Former NUS president settles with union over antisemitism claims

A former president of the National Union of Students is said to have accepted accepted a “substantial” settlement to end her legal action against the union following her dismissal over allegations of antisemitism.

Shaima Dallali was ousted as NUS UK president in November 2022 after an investigation claimed she had made “significant breaches” of the union’s antisemitism policies. But shortly before Dallali’s legal challenge was to be heard by an employment tribunal, the NUS and Dallali’s lawyers said a settlement had been agreed.

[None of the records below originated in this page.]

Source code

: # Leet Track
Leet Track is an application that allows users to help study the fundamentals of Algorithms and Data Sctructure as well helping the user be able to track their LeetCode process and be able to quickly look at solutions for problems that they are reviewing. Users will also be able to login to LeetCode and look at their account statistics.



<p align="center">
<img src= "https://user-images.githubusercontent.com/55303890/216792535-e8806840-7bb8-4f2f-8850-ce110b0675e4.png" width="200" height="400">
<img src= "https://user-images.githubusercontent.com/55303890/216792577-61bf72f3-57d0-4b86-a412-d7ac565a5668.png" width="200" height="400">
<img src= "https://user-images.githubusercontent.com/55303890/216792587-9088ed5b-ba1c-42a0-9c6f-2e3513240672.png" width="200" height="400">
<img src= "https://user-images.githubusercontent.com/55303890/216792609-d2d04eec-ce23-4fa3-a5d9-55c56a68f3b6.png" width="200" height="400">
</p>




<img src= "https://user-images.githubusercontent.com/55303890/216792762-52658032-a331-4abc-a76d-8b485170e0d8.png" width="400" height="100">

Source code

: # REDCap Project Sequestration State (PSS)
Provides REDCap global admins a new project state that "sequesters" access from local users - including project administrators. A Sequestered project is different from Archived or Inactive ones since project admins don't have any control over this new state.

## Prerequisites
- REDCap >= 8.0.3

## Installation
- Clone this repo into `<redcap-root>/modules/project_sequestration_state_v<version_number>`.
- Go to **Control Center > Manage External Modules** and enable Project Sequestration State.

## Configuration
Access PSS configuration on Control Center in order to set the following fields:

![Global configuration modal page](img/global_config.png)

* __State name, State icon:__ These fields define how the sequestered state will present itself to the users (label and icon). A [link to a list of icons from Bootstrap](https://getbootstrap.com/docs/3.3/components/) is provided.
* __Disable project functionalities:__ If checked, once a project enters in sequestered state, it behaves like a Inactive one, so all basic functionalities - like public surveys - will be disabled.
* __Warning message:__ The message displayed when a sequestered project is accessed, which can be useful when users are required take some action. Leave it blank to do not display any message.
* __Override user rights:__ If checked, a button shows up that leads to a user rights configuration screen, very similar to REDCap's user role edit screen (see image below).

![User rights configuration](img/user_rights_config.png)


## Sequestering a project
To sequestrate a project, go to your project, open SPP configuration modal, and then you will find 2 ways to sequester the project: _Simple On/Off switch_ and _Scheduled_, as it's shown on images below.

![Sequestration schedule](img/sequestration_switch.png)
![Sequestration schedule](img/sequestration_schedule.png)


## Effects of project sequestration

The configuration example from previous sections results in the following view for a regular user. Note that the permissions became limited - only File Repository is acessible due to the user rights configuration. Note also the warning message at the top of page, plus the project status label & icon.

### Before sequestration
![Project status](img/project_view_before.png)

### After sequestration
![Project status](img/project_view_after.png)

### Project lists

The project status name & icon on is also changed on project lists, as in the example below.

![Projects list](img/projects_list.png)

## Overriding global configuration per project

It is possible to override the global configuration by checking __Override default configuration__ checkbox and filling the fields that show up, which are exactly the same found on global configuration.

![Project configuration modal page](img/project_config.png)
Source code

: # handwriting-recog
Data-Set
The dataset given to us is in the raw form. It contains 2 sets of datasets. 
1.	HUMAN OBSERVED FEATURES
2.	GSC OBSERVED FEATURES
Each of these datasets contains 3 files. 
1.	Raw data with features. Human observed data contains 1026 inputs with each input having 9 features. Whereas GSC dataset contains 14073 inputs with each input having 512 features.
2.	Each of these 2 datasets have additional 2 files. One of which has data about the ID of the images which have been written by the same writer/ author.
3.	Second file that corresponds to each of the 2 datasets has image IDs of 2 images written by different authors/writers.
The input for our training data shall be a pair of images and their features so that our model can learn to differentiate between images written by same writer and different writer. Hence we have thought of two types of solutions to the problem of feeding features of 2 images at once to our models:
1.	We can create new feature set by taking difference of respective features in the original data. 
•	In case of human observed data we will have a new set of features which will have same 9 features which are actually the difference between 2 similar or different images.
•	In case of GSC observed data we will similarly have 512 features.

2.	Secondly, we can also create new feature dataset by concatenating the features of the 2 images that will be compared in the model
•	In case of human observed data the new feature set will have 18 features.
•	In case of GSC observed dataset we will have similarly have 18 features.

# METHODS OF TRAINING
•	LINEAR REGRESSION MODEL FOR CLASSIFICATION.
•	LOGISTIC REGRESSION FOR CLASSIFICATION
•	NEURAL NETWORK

A joint statement read: “We are pleased to confirm that a settlement has been reached between Shaima Dallali and the National Union of Students, bringing an end to the proceedings before the employment tribunal.”

Dallali’s dismissal came after an investigation into antisemitism within the organisation, headed by a barrister, Rebecca Tuck, amid concerns over a social media post written 10 years earlier by Dallali that referenced a seventh-century battle between Muslims and Jews.

The NUS said it now accepted that “pro-Palestinian and anti-Zionist beliefs may be protected beliefs, as may pro-Zionist beliefs. As a private individual Ms Dallali is, and as president of NUS she was, entitled to hold protected beliefs.”

The NUS statement added: “Throughout this matter, Ms Dallali has suffered truly horrific abuse, which has included death threats, threats of sexual assault and flagrant Islamophobia. This is wholly unacceptable, and NUS categorically condemn it.

“Ms Dallali now has the right to move on with her life and her career free from harassment or abuse.”

While both sides said the terms of the settlement were confidential, people familiar with the case said it was likely that the union had paid Dallali’s legal costs and a further sum as part of the settlement.

The settlement follows a ruling earlier this year that David Miller, a former professor at the University of Bristol, had been unfairly dismissed over his anti-Zionist views, which qualify as philosophical beliefs protected under the Equality Act.

Tayab Ali, the director of the International Centre of Justice for Palestinians, said: “We now have clear legal recognition that criticism of Israel and of Zionism amounts to a protected belief and cannot be suppressed. This must be considered by universities before they decide to take any disciplinary or other action against their students.”

Dallali said: “I am an anti-Zionist and a proud pro-Palestinian. Following today’s settlement, I look forward to being able to focus on continuing to dedicate myself to the Palestinian cause and to serving my community.

“I am immensely grateful to those who have supported me during this difficult chapter in my life and I am pleased that all parties can now move on. Now more than ever, it is important that all communities come together for peace and justice.”

The NUS UK’s latest accounts revealed that the union spent more than £800,000 on the antisemitism investigation since 2022.

After Dallali’s election as president in March 2022, the NUS received complaints about her 2012 tweet that read: “Khaybar Khaybar O Jews … Muhammad’s army will return Gaza,” referencing a historical battle. Dallali later apologised for the tweet.

The joint statement issued on Tuesday said: “As has been noted repeatedly in the media, NUS was very concerned by a tweet that was written by Ms Dallali when she was a teenager, before she was even a student, in 2012.

“Ms Dallali has accepted that while it was not her intention, the tweet was antisemitic. Both parties accept that Ms Dallali has repeatedly apologised for that tweet.”